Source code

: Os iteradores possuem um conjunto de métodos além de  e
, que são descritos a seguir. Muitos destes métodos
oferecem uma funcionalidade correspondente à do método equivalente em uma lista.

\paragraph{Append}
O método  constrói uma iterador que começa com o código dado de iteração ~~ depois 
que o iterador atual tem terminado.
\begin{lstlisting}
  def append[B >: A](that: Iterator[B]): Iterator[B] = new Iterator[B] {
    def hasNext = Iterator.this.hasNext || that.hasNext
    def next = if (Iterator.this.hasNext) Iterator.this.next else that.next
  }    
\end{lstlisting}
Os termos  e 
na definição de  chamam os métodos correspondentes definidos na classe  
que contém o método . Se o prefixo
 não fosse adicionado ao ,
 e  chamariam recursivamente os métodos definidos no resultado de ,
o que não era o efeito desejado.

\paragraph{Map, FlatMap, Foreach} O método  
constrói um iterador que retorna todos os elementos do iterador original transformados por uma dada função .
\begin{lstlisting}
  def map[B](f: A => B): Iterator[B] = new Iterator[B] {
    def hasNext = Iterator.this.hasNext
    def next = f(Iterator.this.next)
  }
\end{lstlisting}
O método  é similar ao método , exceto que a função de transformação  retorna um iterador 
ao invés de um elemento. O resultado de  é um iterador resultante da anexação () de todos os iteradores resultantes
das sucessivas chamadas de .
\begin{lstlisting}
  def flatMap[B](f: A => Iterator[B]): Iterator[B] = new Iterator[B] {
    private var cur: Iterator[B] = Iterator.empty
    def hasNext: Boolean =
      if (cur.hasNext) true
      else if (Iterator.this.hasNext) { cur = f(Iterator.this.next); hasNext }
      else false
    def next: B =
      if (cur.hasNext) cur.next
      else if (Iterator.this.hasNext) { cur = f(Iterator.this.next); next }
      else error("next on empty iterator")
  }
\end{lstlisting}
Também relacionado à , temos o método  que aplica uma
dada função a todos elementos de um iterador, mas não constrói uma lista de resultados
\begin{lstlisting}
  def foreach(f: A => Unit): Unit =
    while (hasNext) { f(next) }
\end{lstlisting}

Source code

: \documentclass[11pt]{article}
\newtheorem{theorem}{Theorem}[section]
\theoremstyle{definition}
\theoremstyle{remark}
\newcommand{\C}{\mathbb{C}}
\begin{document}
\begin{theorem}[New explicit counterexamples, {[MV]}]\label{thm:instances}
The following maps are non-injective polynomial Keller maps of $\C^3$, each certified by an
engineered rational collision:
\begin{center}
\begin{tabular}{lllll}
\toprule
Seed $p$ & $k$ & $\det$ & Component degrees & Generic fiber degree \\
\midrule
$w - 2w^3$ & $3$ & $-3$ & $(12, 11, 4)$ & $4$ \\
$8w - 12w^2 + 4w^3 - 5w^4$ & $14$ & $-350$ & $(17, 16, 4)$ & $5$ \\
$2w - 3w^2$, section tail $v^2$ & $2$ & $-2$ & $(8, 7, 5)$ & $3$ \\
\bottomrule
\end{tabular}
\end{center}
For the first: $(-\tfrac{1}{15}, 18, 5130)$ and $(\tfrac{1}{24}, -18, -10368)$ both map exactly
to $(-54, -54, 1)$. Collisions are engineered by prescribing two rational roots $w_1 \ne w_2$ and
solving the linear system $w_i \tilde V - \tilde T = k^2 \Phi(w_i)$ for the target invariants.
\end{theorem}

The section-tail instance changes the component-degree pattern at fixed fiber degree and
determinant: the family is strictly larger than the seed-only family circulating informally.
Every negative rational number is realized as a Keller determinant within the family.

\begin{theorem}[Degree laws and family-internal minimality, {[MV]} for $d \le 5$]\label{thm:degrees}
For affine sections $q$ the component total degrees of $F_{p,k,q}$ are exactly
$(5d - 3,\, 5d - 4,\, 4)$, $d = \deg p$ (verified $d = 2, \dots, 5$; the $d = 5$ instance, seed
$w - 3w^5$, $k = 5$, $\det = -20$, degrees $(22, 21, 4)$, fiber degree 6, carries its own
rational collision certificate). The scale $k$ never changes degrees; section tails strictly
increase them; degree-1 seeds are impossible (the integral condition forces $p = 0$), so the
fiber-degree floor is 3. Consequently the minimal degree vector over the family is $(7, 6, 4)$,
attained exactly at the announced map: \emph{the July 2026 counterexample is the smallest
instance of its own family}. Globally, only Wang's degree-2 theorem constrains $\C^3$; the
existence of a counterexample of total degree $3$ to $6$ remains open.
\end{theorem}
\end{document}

__________

Directions for this task >> Line by line, reproduce the material exactly.

Result for this task >>
Source code

: Os iteradores possuem um conjunto de métodos além de  e
, que são descritos a seguir. Muitos destes métodos
oferecem uma funcionalidade correspondente à do método equivalente em uma lista.

\paragraph{Append}
O método  constrói uma iterador que começa com o código dado de iteração ~~ depois 
que o iterador atual tem terminado.
\begin{lstlisting}
  def append[B >: A](that: Iterator[B]): Iterator[B] = new Iterator[B] {
    def hasNext = Iterator.this.hasNext || that.hasNext
    def next = if (Iterator.this.hasNext) Iterator.this.next else that.next
  }    
\end{lstlisting}
Os termos  e 
na definição de  chamam os métodos correspondentes definidos na classe  
que contém o método . Se o prefixo
 não fosse adicionado ao ,
 e  chamariam recursivamente os métodos definidos no resultado de ,
o que não era o efeito desejado.

\paragraph{Map, FlatMap, Foreach} O método  
constrói um iterador que retorna todos os elementos do iterador original transformados por uma dada função .
\begin{lstlisting}
  def map[B](f: A => B): Iterator[B] = new Iterator[B] {
    def hasNext = Iterator.this.hasNext
    def next = f(Iterator.this.next)
  }
\end{lstlisting}
O método  é similar ao método , exceto que a função de transformação  retorna um iterador 
ao invés de um elemento. O resultado de  é um iterador resultante da anexação () de todos os iteradores resultantes
das sucessivas chamadas de .
\begin{lstlisting}
  def flatMap[B](f: A => Iterator[B]): Iterator[B] = new Iterator[B] {
    private var cur: Iterator[B] = Iterator.empty
    def hasNext: Boolean =
      if (cur.hasNext) true
      else if (Iterator.this.hasNext) { cur = f(Iterator.this.next); hasNext }
      else false
    def next: B =
      if (cur.hasNext) cur.next
      else if (Iterator.this.hasNext) { cur = f(Iterator.this.next); next }
      else error("next on empty iterator")
  }
\end{lstlisting}
Também relacionado à , temos o método  que aplica uma
dada função a todos elementos de um iterador, mas não constrói uma lista de resultados
\begin{lstlisting}
  def foreach(f: A => Unit): Unit =
    while (hasNext) { f(next) }
\end{lstlisting}

Source code

: \documentclass[11pt]{article}
\newtheorem{theorem}{Theorem}[section]
\theoremstyle{definition}
\theoremstyle{remark}
\newcommand{\C}{\mathbb{C}}
\begin{document}
\begin{theorem}[New explicit counterexamples, {[MV]}]\label{thm:instances}
The following maps are non-injective polynomial Keller maps of $\C^3$, each certified by an
engineered rational collision:
\begin{center}
\begin{tabular}{lllll}
\toprule
Seed $p$ & $k$ & $\det$ & Component degrees & Generic fiber degree \\
\midrule
$w - 2w^3$ & $3$ & $-3$ & $(12, 11, 4)$ & $4$ \\
$8w - 12w^2 + 4w^3 - 5w^4$ & $14$ & $-350$ & $(17, 16, 4)$ & $5$ \\
$2w - 3w^2$, section tail $v^2$ & $2$ & $-2$ & $(8, 7, 5)$ & $3$ \\
\bottomrule
\end{tabular}
\end{center}
For the first: $(-\tfrac{1}{15}, 18, 5130)$ and $(\tfrac{1}{24}, -18, -10368)$ both map exactly
to $(-54, -54, 1)$. Collisions are engineered by prescribing two rational roots $w_1 \ne w_2$ and
solving the linear system $w_i \tilde V - \tilde T = k^2 \Phi(w_i)$ for the target invariants.
\end{theorem}

The section-tail instance changes the component-degree pattern at fixed fiber degree and
determinant: the family is strictly larger than the seed-only family circulating informally.
Every negative rational number is realized as a Keller determinant within the family.

\begin{theorem}[Degree laws and family-internal minimality, {[MV]} for $d \le 5$]\label{thm:degrees}
For affine sections $q$ the component total degrees of $F_{p,k,q}$ are exactly
$(5d - 3,\, 5d - 4,\, 4)$, $d = \deg p$ (verified $d = 2, \dots, 5$; the $d = 5$ instance, seed
$w - 3w^5$, $k = 5$, $\det = -20$, degrees $(22, 21, 4)$, fiber degree 6, carries its own
rational collision certificate). The scale $k$ never changes degrees; section tails strictly
increase them; degree-1 seeds are impossible (the integral condition forces $p = 0$), so the
fiber-degree floor is 3. Consequently the minimal degree vector over the family is $(7, 6, 4)$,
attained exactly at the announced map: \emph{the July 2026 counterexample is the smallest
instance of its own family}. Globally, only Wang's degree-2 theorem constrains $\C^3$; the
existence of a counterexample of total degree $3$ to $6$ remains open.
\end{theorem}
\end{document}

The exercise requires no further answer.